_Activity_: Every line below between the one holding "### DCN_UpdateRuntimeSettings" and the one holding "with customized settings.", inclusive, should be copied exactly, and no other line.

[Records contained in a dataset]
Segment Open

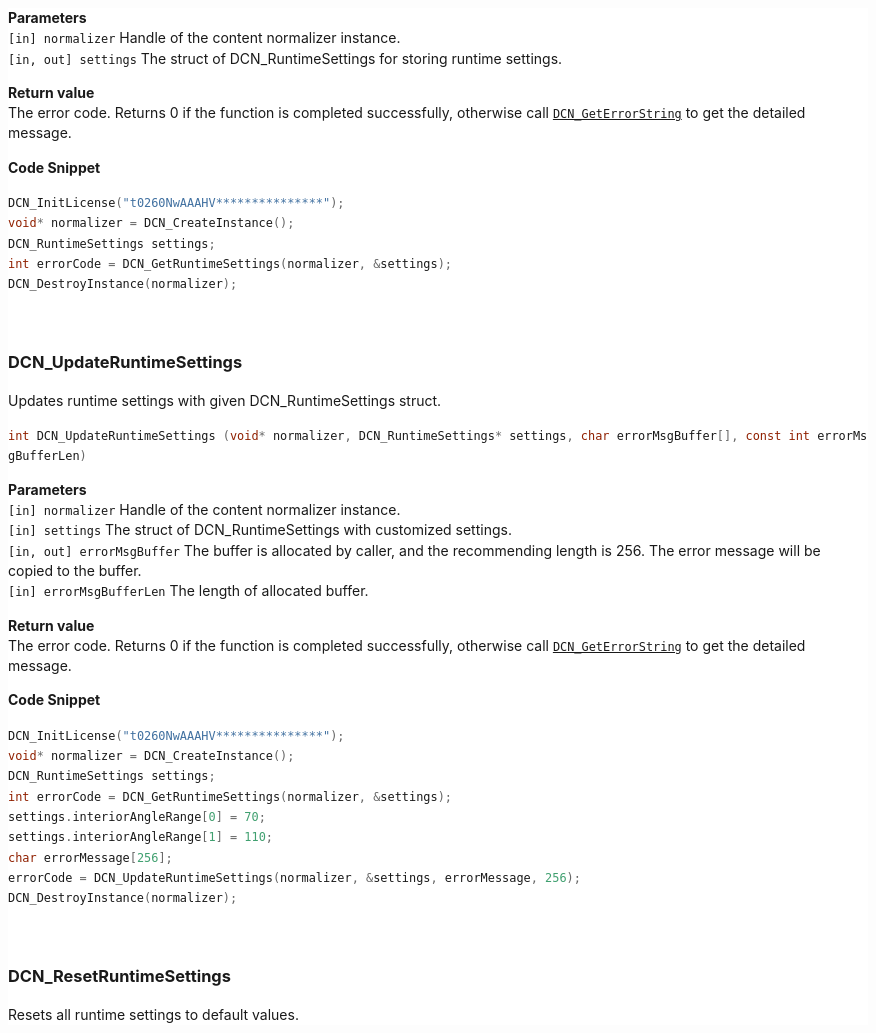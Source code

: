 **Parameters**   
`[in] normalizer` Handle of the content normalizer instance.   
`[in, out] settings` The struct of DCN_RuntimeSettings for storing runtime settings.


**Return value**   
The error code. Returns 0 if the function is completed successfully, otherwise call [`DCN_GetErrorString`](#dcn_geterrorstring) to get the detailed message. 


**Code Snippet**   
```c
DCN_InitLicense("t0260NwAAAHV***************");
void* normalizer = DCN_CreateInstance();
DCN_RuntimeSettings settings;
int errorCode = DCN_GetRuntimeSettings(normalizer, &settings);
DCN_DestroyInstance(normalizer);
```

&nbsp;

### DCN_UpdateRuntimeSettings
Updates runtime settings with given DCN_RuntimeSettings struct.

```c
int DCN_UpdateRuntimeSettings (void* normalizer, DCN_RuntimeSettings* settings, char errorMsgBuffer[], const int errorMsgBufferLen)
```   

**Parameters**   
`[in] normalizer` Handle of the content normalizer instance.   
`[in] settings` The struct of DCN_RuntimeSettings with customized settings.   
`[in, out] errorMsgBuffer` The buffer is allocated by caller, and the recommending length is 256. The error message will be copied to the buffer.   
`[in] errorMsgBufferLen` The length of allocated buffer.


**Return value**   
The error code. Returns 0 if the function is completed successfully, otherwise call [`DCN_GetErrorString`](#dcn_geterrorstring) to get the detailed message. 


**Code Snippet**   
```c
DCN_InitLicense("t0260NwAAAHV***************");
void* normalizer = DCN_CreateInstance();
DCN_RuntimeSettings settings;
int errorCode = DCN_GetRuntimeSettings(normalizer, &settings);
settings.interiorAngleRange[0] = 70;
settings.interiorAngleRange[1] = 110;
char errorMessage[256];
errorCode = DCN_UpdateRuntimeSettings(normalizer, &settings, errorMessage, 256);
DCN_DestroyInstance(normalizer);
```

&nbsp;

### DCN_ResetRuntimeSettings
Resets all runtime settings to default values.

Segment Closed

_Task response_:
### DCN_UpdateRuntimeSettings
Updates runtime settings with given DCN_RuntimeSettings struct.

```c
int DCN_UpdateRuntimeSettings (void* normalizer, DCN_RuntimeSettings* settings, char errorMsgBuffer[], const int errorMsgBufferLen)
```   

**Parameters**   
`[in] normalizer` Handle of the content normalizer instance.   
`[in] settings` The struct of DCN_RuntimeSettings with customized settings.   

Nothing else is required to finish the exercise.